The slots involved in frames and scripts have a force which is weaker than the finite set of necessary or sufficient conditions for the definition of a concept that one may encounter in formal semantics and formal logic, thus making them conceptions that are not completely explicable in these terms.  At any rate, the strong link of  frames and scripts with society and culture, makes any rigid connection they may have with formal logic rather tenuous.

Frames and scripts are crucial for our understanding of natural language.  Even simple concepts encoded in language, such as that of a house or car, or simple action sequences described in language by single words or simple phrases, such as ordering food in a restaurant or taking a bus, are heavily dependent on the activation of the appropriate frames or scripts in our minds.


8.5 Missing Links and Default Values


Schemas in general provide us with the discoursal missing links, which provide the connections between concepts in a text.  These missing links are described by van Dijk (1977: 93) as the propositions postulated to establish the coherence of the text, but are not explicitly expressed in discourse.

An important related idea in schema theory is that of default values or assignments, which are assumed if no evidence to the contrary is found.  These default values or assignments are again important in comprehension and for the establishment of coherence in discourse.  For example, it is usually assumed by default that a car has four wheels and that a house has a door and windows, unless we are told otherwise, or evidence is found which indicates otherwise.


8.6 The Prototype


In the prototype theory of Eleanor Rosch, a prototype is a schematic concept in which all the typical features of a category must be satisfied: in other words, these features can be regarded as slots that are filled in with the most likely fillers.  Ostriches and chickens for example, are not prototypical birds, as they are incapable of flight. A concept is thus viewed in terms of degree, and again, necessary and sufficient conditions are too restrictive for the explanation of prototypical meanings, which are understood in terms of more or less, and not in absolute terms. In an approach to narrative, prototypes may be useful for the analysis of popular fiction: for example, for the understanding of how certain stock characters (see 4.28) function in such works. Also, it is useful for the understanding of how a character who is far from being a prototypical representative of a type or category, such as that of the hero (4.32-33), can still be regarded as a member of the category.


8.7  Long Range Schemas


There are several types of long-range schemas.  Among the most important are plans, which are hypothetical schemas used to speculate on how something which the person has no previous experience of could be done.  A plan may involve a speculative arrangement or rearrangement of scripts.

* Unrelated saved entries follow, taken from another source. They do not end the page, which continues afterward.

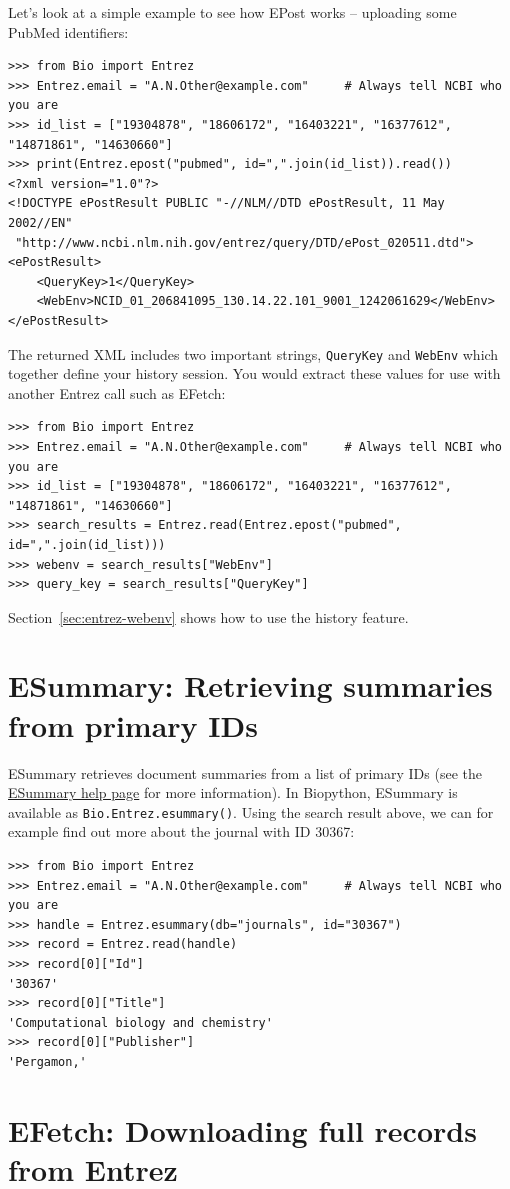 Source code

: \documentclass{report}
\begin{document}
Let's look at a simple example to see how EPost works -- uploading some PubMed identifiers:
\begin{verbatim}
>>> from Bio import Entrez
>>> Entrez.email = "A.N.Other@example.com"     # Always tell NCBI who you are
>>> id_list = ["19304878", "18606172", "16403221", "16377612", "14871861", "14630660"]
>>> print(Entrez.epost("pubmed", id=",".join(id_list)).read())
<?xml version="1.0"?>
<!DOCTYPE ePostResult PUBLIC "-//NLM//DTD ePostResult, 11 May 2002//EN"
 "http://www.ncbi.nlm.nih.gov/entrez/query/DTD/ePost_020511.dtd">
<ePostResult>
	<QueryKey>1</QueryKey>
	<WebEnv>NCID_01_206841095_130.14.22.101_9001_1242061629</WebEnv>
</ePostResult>
\end{verbatim}
\noindent The returned XML includes two important strings, \verb|QueryKey| and \verb|WebEnv| which together define your history session.
You would extract these values for use with another Entrez call such as EFetch:
\begin{verbatim}
>>> from Bio import Entrez
>>> Entrez.email = "A.N.Other@example.com"     # Always tell NCBI who you are
>>> id_list = ["19304878", "18606172", "16403221", "16377612", "14871861", "14630660"]
>>> search_results = Entrez.read(Entrez.epost("pubmed", id=",".join(id_list)))
>>> webenv = search_results["WebEnv"]
>>> query_key = search_results["QueryKey"] 
\end{verbatim}
\noindent Section~\ref{sec:entrez-webenv} shows how to use the history feature.

\section{ESummary: Retrieving summaries from primary IDs}
ESummary retrieves document summaries from a list of primary IDs (see the  \href{http://www.ncbi.nlm.nih.gov/entrez/query/static/esummary\_help.html}{ESummary help page} for more information). In Biopython, ESummary is available as \verb+Bio.Entrez.esummary()+. Using the search result above, we can for example find out more about the journal with ID 30367:
\begin{verbatim}
>>> from Bio import Entrez
>>> Entrez.email = "A.N.Other@example.com"     # Always tell NCBI who you are
>>> handle = Entrez.esummary(db="journals", id="30367")
>>> record = Entrez.read(handle)
>>> record[0]["Id"]
'30367'
>>> record[0]["Title"]
'Computational biology and chemistry'
>>> record[0]["Publisher"]
'Pergamon,'
\end{verbatim}

\section{EFetch: Downloading full records from Entrez}
\label{sec:efetch}
\end{document}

Our understanding of narrative itself can be described as dependent on a long-range schema or set of schemas.  The plot of a narrative, for example, can be described as an example of a long-range schema.  The plot extends throughout the narrative.  It is not merely what is ‘there’ in the text, but arises from an interactive process which is dependent on the schema for its realization. 

This process can be viewed from both the angles of production and reception.  In production, one thinks of a plot in terms of a schematic arrangement which could be used for the narrative that one wants to create.  From the perspective of reception, one’s response to the plot is a speculative arrangement of a schema or set of schemas which one feels can be used for the narrative at hand.


8.8 Significance of Schema Theory to Narrative Studies


What is clear from our discussion of the schema is that one is not strictly confined to the physical text in our understanding of narrative.  Understanding a narrative is an interactive process.  The process of understanding is psychological, and is not merely the passive and exact retrieval of what is ‘there’ in the text.